### WORK TO BE COMPLETED
The required answer is each line in the entries below where "following" occurs.

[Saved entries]
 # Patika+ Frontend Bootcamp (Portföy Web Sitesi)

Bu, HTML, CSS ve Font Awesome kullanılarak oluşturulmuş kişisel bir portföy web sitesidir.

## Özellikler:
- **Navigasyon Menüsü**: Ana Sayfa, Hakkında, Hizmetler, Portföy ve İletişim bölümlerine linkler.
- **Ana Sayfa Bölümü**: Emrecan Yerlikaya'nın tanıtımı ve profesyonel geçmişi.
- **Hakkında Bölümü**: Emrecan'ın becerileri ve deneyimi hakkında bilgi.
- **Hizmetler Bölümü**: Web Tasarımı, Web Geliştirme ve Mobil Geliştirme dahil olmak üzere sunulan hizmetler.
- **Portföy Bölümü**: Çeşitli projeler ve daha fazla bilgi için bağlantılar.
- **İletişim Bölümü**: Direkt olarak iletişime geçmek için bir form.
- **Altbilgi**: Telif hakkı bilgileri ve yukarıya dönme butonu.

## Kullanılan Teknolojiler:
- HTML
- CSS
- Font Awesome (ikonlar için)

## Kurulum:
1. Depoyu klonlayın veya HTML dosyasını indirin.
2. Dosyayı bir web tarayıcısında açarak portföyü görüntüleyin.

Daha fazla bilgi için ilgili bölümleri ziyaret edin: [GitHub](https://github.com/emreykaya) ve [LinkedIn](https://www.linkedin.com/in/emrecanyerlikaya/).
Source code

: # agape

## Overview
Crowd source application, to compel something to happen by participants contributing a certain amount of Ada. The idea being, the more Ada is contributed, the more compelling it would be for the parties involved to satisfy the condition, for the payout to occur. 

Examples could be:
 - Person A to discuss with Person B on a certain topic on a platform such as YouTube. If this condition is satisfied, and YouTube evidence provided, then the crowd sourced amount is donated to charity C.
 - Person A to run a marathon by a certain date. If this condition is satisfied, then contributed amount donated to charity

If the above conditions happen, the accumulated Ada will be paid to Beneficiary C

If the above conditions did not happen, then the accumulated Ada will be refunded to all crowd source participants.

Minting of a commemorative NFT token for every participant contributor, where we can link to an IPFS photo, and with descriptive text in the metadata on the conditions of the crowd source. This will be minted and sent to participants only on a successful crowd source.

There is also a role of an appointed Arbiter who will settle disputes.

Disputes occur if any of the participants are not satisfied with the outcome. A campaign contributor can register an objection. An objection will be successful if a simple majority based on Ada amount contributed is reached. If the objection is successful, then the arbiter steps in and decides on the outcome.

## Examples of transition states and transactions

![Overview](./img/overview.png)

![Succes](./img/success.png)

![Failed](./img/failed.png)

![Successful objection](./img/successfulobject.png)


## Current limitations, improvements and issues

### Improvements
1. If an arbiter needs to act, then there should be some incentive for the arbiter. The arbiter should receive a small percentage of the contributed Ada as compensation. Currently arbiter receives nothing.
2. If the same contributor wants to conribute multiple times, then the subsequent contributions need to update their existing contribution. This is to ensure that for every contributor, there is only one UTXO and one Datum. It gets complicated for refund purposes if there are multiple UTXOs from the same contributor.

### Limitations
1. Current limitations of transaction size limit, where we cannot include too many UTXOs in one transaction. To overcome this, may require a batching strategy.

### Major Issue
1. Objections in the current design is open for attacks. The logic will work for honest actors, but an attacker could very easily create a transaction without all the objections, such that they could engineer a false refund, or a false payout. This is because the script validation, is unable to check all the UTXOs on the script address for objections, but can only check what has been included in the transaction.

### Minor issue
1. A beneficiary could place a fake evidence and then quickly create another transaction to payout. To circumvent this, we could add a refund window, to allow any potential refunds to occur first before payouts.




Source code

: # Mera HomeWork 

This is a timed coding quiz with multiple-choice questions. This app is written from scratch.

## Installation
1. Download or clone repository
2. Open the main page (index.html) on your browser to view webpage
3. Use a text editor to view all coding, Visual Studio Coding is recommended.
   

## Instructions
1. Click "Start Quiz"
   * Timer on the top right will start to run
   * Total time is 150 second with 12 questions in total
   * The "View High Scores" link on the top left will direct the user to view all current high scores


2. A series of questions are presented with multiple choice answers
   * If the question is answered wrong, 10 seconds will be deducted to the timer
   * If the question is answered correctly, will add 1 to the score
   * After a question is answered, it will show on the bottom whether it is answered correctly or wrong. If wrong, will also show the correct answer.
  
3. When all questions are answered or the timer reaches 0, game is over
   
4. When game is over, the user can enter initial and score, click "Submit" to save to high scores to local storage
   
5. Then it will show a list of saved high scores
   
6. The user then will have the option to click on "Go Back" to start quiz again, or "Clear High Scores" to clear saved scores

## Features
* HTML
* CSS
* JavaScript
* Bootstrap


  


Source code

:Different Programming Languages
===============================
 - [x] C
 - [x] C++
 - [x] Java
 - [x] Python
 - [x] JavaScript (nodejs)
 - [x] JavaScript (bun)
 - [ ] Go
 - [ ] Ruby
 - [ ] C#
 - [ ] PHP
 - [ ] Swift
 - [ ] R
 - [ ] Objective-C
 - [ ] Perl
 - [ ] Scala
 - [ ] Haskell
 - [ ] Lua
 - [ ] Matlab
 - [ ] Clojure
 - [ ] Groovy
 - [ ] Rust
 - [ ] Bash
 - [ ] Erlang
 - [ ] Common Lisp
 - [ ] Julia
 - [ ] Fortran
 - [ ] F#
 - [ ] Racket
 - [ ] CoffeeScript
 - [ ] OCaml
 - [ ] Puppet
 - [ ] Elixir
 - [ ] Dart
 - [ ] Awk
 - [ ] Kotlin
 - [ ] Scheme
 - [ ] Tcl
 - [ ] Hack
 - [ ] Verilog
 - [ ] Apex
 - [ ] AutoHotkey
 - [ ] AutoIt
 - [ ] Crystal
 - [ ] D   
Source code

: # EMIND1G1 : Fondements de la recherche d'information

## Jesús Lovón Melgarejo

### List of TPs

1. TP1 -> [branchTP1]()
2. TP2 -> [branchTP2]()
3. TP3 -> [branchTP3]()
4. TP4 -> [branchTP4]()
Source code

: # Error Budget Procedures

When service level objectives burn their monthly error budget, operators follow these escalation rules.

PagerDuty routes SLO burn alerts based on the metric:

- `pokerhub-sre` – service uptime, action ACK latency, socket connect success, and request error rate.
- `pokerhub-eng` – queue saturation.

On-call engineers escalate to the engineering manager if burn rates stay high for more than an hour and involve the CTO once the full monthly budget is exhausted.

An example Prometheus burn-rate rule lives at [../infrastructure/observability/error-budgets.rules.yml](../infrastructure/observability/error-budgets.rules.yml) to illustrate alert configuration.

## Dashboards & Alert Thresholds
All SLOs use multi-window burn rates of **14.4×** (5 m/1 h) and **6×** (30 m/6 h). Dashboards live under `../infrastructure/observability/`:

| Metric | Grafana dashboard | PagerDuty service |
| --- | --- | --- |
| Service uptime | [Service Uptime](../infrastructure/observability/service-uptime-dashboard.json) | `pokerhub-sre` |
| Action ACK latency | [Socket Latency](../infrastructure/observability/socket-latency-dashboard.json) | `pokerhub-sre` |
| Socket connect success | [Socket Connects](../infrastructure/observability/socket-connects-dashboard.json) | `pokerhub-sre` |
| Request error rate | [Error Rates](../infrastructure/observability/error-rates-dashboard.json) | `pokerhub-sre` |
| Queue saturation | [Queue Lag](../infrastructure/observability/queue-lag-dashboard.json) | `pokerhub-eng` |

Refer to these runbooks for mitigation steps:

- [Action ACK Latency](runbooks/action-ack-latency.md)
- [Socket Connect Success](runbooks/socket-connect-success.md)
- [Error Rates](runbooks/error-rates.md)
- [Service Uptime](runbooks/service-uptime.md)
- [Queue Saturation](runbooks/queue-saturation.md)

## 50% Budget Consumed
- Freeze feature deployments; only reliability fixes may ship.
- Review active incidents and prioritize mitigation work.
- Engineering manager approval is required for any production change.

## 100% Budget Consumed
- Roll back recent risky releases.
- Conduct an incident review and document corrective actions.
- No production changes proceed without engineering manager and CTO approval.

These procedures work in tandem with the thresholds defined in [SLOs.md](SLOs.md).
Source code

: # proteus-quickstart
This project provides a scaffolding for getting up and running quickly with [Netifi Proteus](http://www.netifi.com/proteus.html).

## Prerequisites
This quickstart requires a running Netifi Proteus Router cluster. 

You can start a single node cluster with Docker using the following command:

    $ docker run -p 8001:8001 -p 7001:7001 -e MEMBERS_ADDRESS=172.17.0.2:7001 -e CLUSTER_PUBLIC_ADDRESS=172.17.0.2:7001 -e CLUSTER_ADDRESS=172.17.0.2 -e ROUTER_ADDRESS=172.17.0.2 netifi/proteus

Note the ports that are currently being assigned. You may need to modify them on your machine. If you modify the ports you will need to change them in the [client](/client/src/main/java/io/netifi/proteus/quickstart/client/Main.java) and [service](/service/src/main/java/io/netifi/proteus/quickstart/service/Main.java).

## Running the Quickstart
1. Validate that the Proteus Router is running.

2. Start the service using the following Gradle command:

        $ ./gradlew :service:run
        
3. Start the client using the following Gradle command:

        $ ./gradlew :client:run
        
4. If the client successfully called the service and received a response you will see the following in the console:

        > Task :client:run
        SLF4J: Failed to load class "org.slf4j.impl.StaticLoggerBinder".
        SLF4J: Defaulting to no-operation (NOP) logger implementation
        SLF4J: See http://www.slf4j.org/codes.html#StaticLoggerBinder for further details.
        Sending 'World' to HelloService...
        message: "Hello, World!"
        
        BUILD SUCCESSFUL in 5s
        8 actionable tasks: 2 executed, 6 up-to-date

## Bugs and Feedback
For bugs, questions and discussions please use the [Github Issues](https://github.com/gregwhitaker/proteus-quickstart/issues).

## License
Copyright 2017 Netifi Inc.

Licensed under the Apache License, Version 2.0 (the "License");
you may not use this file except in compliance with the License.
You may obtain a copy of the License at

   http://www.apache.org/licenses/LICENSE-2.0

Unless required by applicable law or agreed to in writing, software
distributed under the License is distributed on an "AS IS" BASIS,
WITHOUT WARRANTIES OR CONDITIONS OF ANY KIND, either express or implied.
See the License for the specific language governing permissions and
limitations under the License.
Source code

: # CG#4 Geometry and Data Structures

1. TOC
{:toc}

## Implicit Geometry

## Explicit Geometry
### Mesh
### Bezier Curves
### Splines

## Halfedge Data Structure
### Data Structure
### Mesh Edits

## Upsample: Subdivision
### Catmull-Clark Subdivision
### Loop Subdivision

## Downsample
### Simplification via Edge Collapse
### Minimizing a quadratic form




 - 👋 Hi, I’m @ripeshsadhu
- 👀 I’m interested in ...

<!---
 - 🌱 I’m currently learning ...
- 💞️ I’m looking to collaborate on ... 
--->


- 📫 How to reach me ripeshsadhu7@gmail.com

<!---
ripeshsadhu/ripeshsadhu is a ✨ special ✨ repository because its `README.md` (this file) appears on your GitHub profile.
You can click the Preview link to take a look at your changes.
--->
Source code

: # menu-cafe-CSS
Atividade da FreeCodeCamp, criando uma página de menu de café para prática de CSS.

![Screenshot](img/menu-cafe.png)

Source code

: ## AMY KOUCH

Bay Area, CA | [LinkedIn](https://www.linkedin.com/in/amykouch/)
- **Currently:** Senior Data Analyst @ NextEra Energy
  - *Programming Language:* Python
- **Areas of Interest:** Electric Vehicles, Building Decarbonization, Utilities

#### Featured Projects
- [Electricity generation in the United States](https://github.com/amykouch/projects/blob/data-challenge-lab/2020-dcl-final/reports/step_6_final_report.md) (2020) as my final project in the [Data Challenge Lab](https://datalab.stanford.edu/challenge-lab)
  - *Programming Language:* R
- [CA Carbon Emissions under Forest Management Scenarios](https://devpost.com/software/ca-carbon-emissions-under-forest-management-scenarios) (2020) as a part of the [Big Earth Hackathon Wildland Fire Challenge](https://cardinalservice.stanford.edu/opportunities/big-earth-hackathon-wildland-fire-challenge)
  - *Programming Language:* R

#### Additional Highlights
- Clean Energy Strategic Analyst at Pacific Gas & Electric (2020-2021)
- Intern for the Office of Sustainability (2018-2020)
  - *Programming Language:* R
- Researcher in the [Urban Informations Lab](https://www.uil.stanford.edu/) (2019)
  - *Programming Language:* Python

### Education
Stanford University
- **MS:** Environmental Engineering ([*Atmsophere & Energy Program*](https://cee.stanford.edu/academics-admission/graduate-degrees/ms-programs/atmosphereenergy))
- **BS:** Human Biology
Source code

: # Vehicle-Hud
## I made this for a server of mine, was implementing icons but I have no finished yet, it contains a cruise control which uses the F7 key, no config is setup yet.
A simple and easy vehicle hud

### WRITTEN ANSWER
You can start a single node cluster with Docker using the following command:
2. Start the service using the following Gradle command:
3. Start the client using the following Gradle command:
4. If the client successfully called the service and received a response you will see the following in the console:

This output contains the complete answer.